◆ **EXERCISE DETAILS**: Take every line containing "kafrawi" out of the records.

◆ **SUPPLIED ENTRIES**:
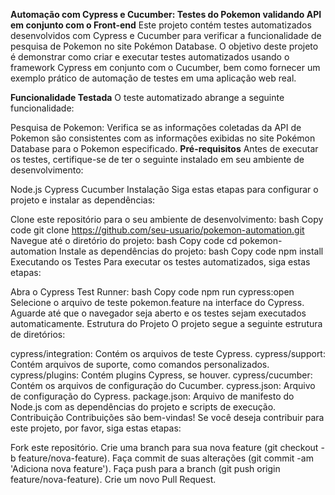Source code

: **Automação com Cypress e Cucumber: Testes do Pokemon validando API em conjunto com o Front-end**
Este projeto contém testes automatizados desenvolvidos com Cypress e Cucumber para verificar a funcionalidade de pesquisa de Pokemon no site Pokémon Database. O objetivo deste projeto é demonstrar como criar e executar testes automatizados usando o framework Cypress em conjunto com o Cucumber, bem como fornecer um exemplo prático de automação de testes em uma aplicação web real.

**Funcionalidade Testada**
O teste automatizado abrange a seguinte funcionalidade:

Pesquisa de Pokemon: Verifica se as informações coletadas da API de Pokemon são consistentes com as informações exibidas no site Pokémon Database para o Pokemon especificado.
**Pré-requisitos**
Antes de executar os testes, certifique-se de ter o seguinte instalado em seu ambiente de desenvolvimento:

Node.js
Cypress
Cucumber
Instalação
Siga estas etapas para configurar o projeto e instalar as dependências:

Clone este repositório para o seu ambiente de desenvolvimento:
bash
Copy code
git clone https://github.com/seu-usuario/pokemon-automation.git
Navegue até o diretório do projeto:
bash
Copy code
cd pokemon-automation
Instale as dependências do projeto:
bash
Copy code
npm install
Executando os Testes
Para executar os testes automatizados, siga estas etapas:

Abra o Cypress Test Runner:
bash
Copy code
npm run cypress:open
Selecione o arquivo de teste pokemon.feature na interface do Cypress.
Aguarde até que o navegador seja aberto e os testes sejam executados automaticamente.
Estrutura do Projeto
O projeto segue a seguinte estrutura de diretórios:

cypress/integration: Contém os arquivos de teste Cypress.
cypress/support: Contém arquivos de suporte, como comandos personalizados.
cypress/plugins: Contém plugins Cypress, se houver.
cypress/cucumber: Contém os arquivos de configuração do Cucumber.
cypress.json: Arquivo de configuração do Cypress.
package.json: Arquivo de manifesto do Node.js com as dependências do projeto e scripts de execução.
Contribuição
Contribuições são bem-vindas! Se você deseja contribuir para este projeto, por favor, siga estas etapas:

Fork este repositório.
Crie uma branch para sua nova feature (git checkout -b feature/nova-feature).
Faça commit de suas alterações (git commit -am 'Adiciona nova feature').
Faça push para a branch (git push origin feature/nova-feature).
Crie um novo Pull Request.
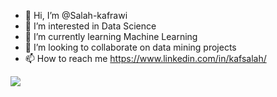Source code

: - 👋 Hi, I’m @Salah-kafrawi
- 👀 I’m interested in Data Science 
- 🌱 I’m currently learning Machine Learning
- 💞️ I’m looking to collaborate on data mining projects
- 📫 How to reach me https://www.linkedin.com/in/kafsalah/

<!---
Salah-kafrawi/Salah-kafrawi is a ✨ special ✨ repository because its `README.md` (this file) appears on your GitHub profile.
You can click the Preview link to take a look at your changes.
--->


![](https://visitor-badge.laobi.icu/badge?page_id=KAFSALAH.KAFSALAH)
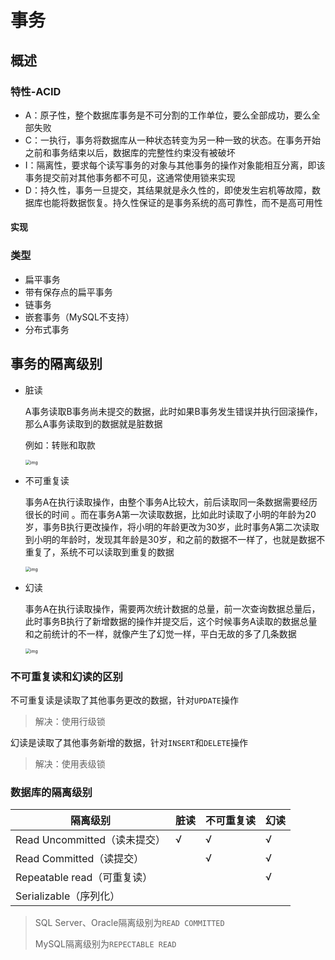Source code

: # 事务

## 概述

### 特性-ACID

* A：原子性，整个数据库事务是不可分割的工作单位，要么全部成功，要么全部失败
* C：一执行，事务将数据库从一种状态转变为另一种一致的状态。在事务开始之前和事务结束以后，数据库的完整性约束没有被破坏
* I：隔离性，要求每个读写事务的对象与其他事务的操作对象能相互分离，即该事务提交前对其他事务都不可见，这通常使用锁来实现
* D：持久性，事务一旦提交，其结果就是永久性的，即使发生宕机等故障，数据库也能将数据恢复。持久性保证的是事务系统的高可靠性，而不是高可用性

#### 实现



### 类型

* 扁平事务
* 带有保存点的扁平事务
* 链事务
* 嵌套事务（MySQL不支持）
* 分布式事务

## 事务的隔离级别

* 脏读

  A事务读取B事务尚未提交的数据，此时如果B事务发生错误并执行回滚操作，那么A事务读取到的数据就是脏数据

  例如：转账和取款

  <img src="https://ask.qcloudimg.com/http-save/yehe-1261315/femci8ahtm.jpeg?imageView2/2/w/1620" alt="img" style="zoom:50%;" />

* 不可重复读

  事务A在执行读取操作，由整个事务A比较大，前后读取同一条数据需要经历很长的时间 。而在事务A第一次读取数据，比如此时读取了小明的年龄为20岁，事务B执行更改操作，将小明的年龄更改为30岁，此时事务A第二次读取到小明的年龄时，发现其年龄是30岁，和之前的数据不一样了，也就是数据不重复了，系统不可以读取到重复的数据

  <img src="https://ask.qcloudimg.com/http-save/yehe-1261315/mjcm5vuqv7.png?imageView2/2/w/1620" alt="img" style="zoom: 50%;" />

* 幻读

  事务A在执行读取操作，需要两次统计数据的总量，前一次查询数据总量后，此时事务B执行了新增数据的操作并提交后，这个时候事务A读取的数据总量和之前统计的不一样，就像产生了幻觉一样，平白无故的多了几条数据

  <img src="https://ask.qcloudimg.com/http-save/yehe-1261315/551sc7wdwy.png?imageView2/2/w/1620" alt="img" style="zoom:50%;" />

### 不可重复读和幻读的区别

不可重复读是读取了其他事务更改的数据，针对`UPDATE`操作

> 解决：使用行级锁

幻读是读取了其他事务新增的数据，针对`INSERT`和`DELETE`操作

> 解决：使用表级锁

### 数据库的隔离级别

| 隔离级别                     | 脏读 | 不可重复读 | 幻读 |
| ---------------------------- | ---- | ---------- | ---- |
| Read Uncommitted（读未提交） | √    | √          | √    |
| Read Committed（读提交）     |      | √          | √    |
| Repeatable read（可重复读）  |      |            | √    |
| Serializable（序列化）       |      |            |      |

> SQL Server、Oracle隔离级别为`READ COMMITTED`
>
> MySQL隔离级别为`REPECTABLE READ`

















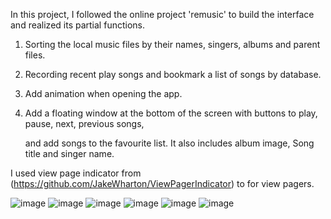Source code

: In this project, I followed the online project 'remusic' to build the interface and realized its partial functions.

1. Sorting the local music files by their names, singers, albums and parent files.

2. Recording recent play songs and bookmark a list of songs by database.

3. Add animation when opening the app.

4. Add a floating window at the bottom of the screen with buttons to play, pause, next, previous songs, 

   and add songs to the favourite list. It also includes album image, Song title and singer name.

I used view page indicator from (https://github.com/JakeWharton/ViewPagerIndicator) to for view pagers.

![image](https://github.com/rayray199085/remusic/blob/master/images/Screenshot_2019-01-02-13-30-17.png)
![image](https://github.com/rayray199085/remusic/blob/master/images/Screenshot_2019-01-02-13-30-58.png)
![image](https://github.com/rayray199085/remusic/blob/master/images/Screenshot_2019-01-02-13-31-08.png)
![image](https://github.com/rayray199085/remusic/blob/master/images/Screenshot_2019-01-02-13-31-32.png)
![image](https://github.com/rayray199085/remusic/blob/master/images/Screenshot_2019-01-02-13-31-43.png)
![image](https://github.com/rayray199085/remusic/blob/master/images/Screenshot_2019-01-02-13-32-18.png)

◆ **COMPLETED TASK**:
: - 👋 Hi, I’m @Salah-kafrawi
Salah-kafrawi/Salah-kafrawi is a ✨ special ✨ repository because its `README.md` (this file) appears on your GitHub profile.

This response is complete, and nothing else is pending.